**ACTIVITY:** Reproduce the entries below exactly, but only from the line containing "अत्र जिहासिताम् ।" to the line containing "इति निष्कर्ष-विरोधेन च", inclusive.

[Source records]
•••

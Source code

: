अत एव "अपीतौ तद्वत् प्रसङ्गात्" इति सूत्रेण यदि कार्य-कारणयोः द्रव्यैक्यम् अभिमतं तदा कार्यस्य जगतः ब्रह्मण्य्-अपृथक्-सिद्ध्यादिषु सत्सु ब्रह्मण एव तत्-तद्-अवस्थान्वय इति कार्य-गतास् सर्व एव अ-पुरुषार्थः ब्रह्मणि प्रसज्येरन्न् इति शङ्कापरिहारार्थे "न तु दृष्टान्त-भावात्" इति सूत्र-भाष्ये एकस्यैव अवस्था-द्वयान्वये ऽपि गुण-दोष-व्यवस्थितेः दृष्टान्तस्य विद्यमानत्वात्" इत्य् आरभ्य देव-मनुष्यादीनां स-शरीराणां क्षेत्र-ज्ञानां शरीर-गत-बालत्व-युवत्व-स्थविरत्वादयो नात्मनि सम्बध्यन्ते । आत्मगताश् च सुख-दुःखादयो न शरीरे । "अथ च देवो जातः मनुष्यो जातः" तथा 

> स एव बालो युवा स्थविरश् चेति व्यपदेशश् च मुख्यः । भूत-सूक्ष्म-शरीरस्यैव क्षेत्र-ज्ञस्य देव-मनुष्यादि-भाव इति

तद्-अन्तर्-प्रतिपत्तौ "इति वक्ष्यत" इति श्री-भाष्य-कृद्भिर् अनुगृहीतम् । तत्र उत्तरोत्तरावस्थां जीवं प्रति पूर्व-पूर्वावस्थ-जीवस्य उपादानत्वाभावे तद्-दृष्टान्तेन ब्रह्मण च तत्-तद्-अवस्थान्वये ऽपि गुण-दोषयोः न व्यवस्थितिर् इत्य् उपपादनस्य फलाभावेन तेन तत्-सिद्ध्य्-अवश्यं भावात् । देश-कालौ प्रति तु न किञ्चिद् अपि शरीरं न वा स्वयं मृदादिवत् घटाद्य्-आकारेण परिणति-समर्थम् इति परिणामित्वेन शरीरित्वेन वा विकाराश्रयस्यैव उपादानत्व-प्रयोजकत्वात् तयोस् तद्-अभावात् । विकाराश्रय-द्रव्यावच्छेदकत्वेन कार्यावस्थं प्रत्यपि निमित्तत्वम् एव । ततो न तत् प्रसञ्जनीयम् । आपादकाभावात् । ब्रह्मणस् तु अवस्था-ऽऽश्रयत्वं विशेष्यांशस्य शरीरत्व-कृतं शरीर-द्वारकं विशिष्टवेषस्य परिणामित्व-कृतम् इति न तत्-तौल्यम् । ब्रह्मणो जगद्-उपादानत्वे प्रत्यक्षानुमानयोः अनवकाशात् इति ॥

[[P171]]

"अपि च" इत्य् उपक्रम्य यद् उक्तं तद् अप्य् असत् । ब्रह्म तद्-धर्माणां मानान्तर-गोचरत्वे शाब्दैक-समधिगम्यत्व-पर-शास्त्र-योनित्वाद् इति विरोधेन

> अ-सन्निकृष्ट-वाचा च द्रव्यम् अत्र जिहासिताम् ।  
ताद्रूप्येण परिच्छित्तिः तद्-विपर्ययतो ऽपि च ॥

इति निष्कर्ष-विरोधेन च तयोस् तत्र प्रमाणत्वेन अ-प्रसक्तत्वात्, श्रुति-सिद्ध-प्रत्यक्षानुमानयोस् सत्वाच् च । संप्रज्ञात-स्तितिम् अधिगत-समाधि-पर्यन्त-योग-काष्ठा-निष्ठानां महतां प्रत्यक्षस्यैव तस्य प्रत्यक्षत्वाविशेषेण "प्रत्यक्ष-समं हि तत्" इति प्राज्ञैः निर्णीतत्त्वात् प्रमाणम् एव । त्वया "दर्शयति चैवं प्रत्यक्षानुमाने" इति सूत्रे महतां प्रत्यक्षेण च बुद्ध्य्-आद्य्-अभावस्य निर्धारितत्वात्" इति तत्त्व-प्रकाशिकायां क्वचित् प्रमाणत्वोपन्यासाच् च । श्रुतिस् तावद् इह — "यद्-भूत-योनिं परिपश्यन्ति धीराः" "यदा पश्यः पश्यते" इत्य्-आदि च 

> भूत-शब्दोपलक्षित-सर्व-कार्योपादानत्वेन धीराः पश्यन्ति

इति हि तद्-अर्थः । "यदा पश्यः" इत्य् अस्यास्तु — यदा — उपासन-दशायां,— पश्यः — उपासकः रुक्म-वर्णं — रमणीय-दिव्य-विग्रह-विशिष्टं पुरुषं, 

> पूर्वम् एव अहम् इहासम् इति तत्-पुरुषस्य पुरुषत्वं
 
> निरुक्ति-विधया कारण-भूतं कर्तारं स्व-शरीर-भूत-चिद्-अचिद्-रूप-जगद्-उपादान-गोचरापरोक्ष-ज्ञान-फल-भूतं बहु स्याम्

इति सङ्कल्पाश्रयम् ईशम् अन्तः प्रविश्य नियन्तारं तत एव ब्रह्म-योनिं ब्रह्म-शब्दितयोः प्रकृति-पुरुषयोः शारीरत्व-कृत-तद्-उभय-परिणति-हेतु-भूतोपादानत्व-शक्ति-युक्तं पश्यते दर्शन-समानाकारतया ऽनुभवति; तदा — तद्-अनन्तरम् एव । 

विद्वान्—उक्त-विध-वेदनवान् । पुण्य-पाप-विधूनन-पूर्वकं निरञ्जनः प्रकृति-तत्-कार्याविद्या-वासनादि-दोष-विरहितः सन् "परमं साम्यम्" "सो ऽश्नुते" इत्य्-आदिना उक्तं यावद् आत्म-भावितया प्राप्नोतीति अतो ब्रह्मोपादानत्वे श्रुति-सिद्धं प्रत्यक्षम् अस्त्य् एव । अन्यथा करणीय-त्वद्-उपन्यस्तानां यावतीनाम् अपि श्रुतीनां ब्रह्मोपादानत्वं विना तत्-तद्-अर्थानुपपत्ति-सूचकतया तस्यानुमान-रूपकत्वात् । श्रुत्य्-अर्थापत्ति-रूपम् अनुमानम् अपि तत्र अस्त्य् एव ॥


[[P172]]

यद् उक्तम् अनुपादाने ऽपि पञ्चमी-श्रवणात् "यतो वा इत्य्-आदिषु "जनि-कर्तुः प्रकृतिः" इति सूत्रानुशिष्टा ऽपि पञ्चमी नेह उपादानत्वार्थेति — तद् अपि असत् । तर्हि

•••

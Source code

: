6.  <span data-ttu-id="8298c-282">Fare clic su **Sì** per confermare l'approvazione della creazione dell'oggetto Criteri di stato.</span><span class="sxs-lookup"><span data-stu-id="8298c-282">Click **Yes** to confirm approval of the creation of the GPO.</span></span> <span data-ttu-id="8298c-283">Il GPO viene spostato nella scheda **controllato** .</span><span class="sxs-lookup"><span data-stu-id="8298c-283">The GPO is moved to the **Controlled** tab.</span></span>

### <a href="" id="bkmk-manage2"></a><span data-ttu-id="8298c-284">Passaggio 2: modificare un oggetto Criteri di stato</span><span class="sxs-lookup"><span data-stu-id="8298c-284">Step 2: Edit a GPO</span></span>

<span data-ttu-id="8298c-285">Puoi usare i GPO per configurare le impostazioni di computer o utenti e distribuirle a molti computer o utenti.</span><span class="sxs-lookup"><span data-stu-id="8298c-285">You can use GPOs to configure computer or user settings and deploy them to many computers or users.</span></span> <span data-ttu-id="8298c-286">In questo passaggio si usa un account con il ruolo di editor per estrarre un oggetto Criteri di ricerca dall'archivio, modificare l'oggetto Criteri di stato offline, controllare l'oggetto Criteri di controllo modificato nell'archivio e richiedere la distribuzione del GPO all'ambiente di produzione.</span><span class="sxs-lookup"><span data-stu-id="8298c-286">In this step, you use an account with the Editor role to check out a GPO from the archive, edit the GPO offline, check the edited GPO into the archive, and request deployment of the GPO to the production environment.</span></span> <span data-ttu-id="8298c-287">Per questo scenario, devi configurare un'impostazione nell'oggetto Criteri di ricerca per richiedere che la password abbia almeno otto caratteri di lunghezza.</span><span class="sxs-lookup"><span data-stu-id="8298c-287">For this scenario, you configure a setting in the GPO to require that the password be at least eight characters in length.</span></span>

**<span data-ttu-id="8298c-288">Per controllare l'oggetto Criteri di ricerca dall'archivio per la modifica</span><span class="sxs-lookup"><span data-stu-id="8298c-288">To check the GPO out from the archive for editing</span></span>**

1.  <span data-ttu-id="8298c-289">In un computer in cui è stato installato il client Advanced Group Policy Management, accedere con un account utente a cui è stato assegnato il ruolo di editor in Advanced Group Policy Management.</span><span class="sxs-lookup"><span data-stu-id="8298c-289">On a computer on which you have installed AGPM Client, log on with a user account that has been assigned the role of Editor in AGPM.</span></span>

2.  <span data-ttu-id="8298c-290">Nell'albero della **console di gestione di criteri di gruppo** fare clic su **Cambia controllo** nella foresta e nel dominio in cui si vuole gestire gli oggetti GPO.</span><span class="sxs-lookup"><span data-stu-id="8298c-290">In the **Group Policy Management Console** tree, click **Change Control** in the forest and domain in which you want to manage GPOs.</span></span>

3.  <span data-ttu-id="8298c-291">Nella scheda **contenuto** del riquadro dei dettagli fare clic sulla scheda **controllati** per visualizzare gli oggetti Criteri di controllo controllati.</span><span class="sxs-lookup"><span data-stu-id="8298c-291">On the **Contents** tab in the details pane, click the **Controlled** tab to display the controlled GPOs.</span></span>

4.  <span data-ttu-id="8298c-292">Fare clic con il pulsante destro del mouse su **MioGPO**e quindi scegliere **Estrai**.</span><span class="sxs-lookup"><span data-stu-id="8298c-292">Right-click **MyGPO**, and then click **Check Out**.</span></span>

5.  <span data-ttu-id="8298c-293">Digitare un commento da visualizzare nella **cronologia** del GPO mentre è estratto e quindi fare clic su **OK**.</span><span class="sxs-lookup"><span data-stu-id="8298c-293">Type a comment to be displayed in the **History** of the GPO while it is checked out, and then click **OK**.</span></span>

•••

**EXPECTED ANSWER:**
> अ-सन्निकृष्ट-वाचा च द्रव्यम् अत्र जिहासिताम् ।  
ताद्रूप्येण परिच्छित्तिः तद्-विपर्ययतो ऽपि च ॥

इति निष्कर्ष-विरोधेन च तयोस् तत्र प्रमाणत्वेन अ-प्रसक्तत्वात्, श्रुति-सिद्ध-प्रत्यक्षानुमानयोस् सत्वाच् च । संप्रज्ञात-स्तितिम् अधिगत-समाधि-पर्यन्त-योग-काष्ठा-निष्ठानां महतां प्रत्यक्षस्यैव तस्य प्रत्यक्षत्वाविशेषेण "प्रत्यक्ष-समं हि तत्" इति प्राज्ञैः निर्णीतत्त्वात् प्रमाणम् एव । त्वया "दर्शयति चैवं प्रत्यक्षानुमाने" इति सूत्रे महतां प्रत्यक्षेण च बुद्ध्य्-आद्य्-अभावस्य निर्धारितत्वात्" इति तत्त्व-प्रकाशिकायां क्वचित् प्रमाणत्वोपन्यासाच् च । श्रुतिस् तावद् इह — "यद्-भूत-योनिं परिपश्यन्ति धीराः" "यदा पश्यः पश्यते" इत्य्-आदि च 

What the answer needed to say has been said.